When I was a child, I used to gather all the neighbour’s kids and we would sit on my bed and imagine we were flying to far off lands. Imagination was always my strong suit. I was inspired by ‘Bedknobs and broomsticks’, a Disney film we saw that year. If you’ve not seen it, I probably wouldn’t bother. I would get all the younger children so convinced that we were flying, they could almost see the ground pass beneath them.
I have found imagination very useful in illness. When you spend a lot of time in bed, being able to travel in your mind is a useful skill. There is a technology that makes things even easier. Computers, they have become able to produce such realistic imagery that you can feel you are travelling without leaving your house, or in my case, bed.
I have a flight simulator and the joy of it is that many of the planes have auto pilot, and even when they don’t, I can fly them very simply. I have flown a real plane, back in the early 1980’s, but don’t expect me to fly you to New York, I only had a few lessons in a Cessna. With PC simulations I leave them set on easy and just drift along looking around at the scenery. Mind you the other day I was so intent on looking at the scenery that I crashed a Boeing 747-400 in London. You probably read about it in the news, or you would have if it was real. Flight simulators are great fun when you are limited in bed, flying anywhere in the world, slow in a hang glider, or high and fast in a jet, there is nothing quite like it when you are unable to even walk. I am so looking forward to Microsofts new flight simulator due out in 2020 it’s so realistic, it almost looks like a real plane, that’s if the demos are anything to go by. The current Microsoft simulator, FSX is no where near as good, you do need a good imagination to believe you are flying in that. There are people who buy complete artificial cockpits, controls, multiple screens and realistic seats. They go on imaginary flights all the time, although I guess they come down to earth when they look at their bank statements.

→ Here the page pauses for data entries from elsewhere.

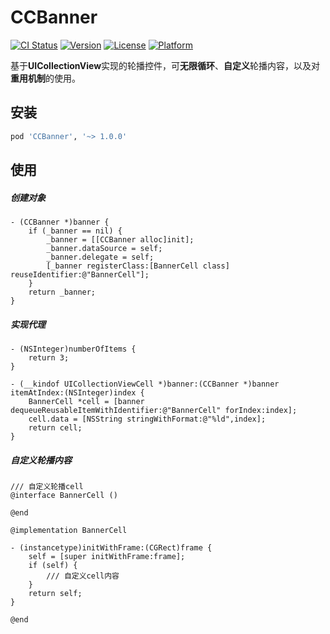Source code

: # CCBanner

[![CI Status](https://img.shields.io/travis/CaiChenghan/CCBanner.svg?style=flat)](https://travis-ci.org/CaiChenghan/CCBanner)
[![Version](https://img.shields.io/cocoapods/v/CCBanner.svg?style=flat)](https://cocoapods.org/pods/CCBanner)
[![License](https://img.shields.io/cocoapods/l/CCBanner.svg?style=flat)](https://cocoapods.org/pods/CCBanner)
[![Platform](https://img.shields.io/cocoapods/p/CCBanner.svg?style=flat)](https://cocoapods.org/pods/CCBanner)


基于**UICollectionView**实现的轮播控件，可**无限循环**、**自定义**轮播内容，以及对**重用机制**的使用。

## 安装

```ruby
pod 'CCBanner', '~> 1.0.0'
```
## 使用
##### 创建对象
```
- (CCBanner *)banner {
    if (_banner == nil) {
        _banner = [[CCBanner alloc]init];
        _banner.dataSource = self;
        _banner.delegate = self;
        [_banner registerClass:[BannerCell class] reuseIdentifier:@"BannerCell"];
    }
    return _banner;
}
```
##### 实现代理
```
- (NSInteger)numberOfItems {
    return 3;
}

- (__kindof UICollectionViewCell *)banner:(CCBanner *)banner itemAtIndex:(NSInteger)index {
    BannerCell *cell = [banner dequeueReusableItemWithIdentifier:@"BannerCell" forIndex:index];
    cell.data = [NSString stringWithFormat:@"%ld",index];
    return cell;
}

```
##### 自定义轮播内容
```
/// 自定义轮播cell
@interface BannerCell ()

@end

@implementation BannerCell

- (instancetype)initWithFrame:(CGRect)frame {
    self = [super initWithFrame:frame];
    if (self) {
        /// 自定义cell内容
    }
    return self;
}

@end
```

Modern PC car simulations are much more realistic. The problem is they are much more tiring to operate. I can’t use a steering wheel as they all seem to come with pedals and the alternative, which is hand controllers, are a bit twitchy and take a lot of concentration. But a quick crash around Scotland, on Forza, driving into other cars and people’s front gardens is great fun. The realism is amazing on a powerful PC. Trees, grass, shadows, water, dust, flowers, reflections on cars and sun glinting. You could believe it was real. That is apart from the fact you can crash into anything and not get hurt. It’s especially fun as in my case I can’t drive any longer in the real world.
Why am I talking about simulators? Because I believe they are a great idea for anyone who is as limited as I am. If you spend a lot of your day in bed, as I do, it’s a thing to do that is not too tiring and yet not totally inactive. Many things I do just involve watching TV or are too tiring, like puzzles or reading. Even writing this blog wears me out. As I mentioned earlier flight simulators can be really easy to fly, no effort. My favourite thing to do is choose a mission where the plane starts out flying above interesting scenery and then leave it in autopilot. There’s an option in FSX to view outside from the wing, above, side or behind, as well as in the cockpit. Plus, you can move the point of view within that. You can also skip to other planes nearby. The most realistic part of FSX is the sky, flying through the clouds is brilliant. When you are many thousands of feet above the earth the scenery below looks more realistic too. It’s a very freeing feeling.
I am fortunate because I can take myself on a similar trip in my head when I can’t use a PC. I do so often when in a “collapse”, the times when I lose muscle function for about 10-15 minutes at a time.
I would recommend a simulator on your PC if it can run one, for anyone in my situation. If you only have a tablet, like an iPad there are basic flight sims available for those. I realise that escape into your imagination doesn’t solve underlying problems. But it can give you a break and that is helpful. Often, it’s what you need most.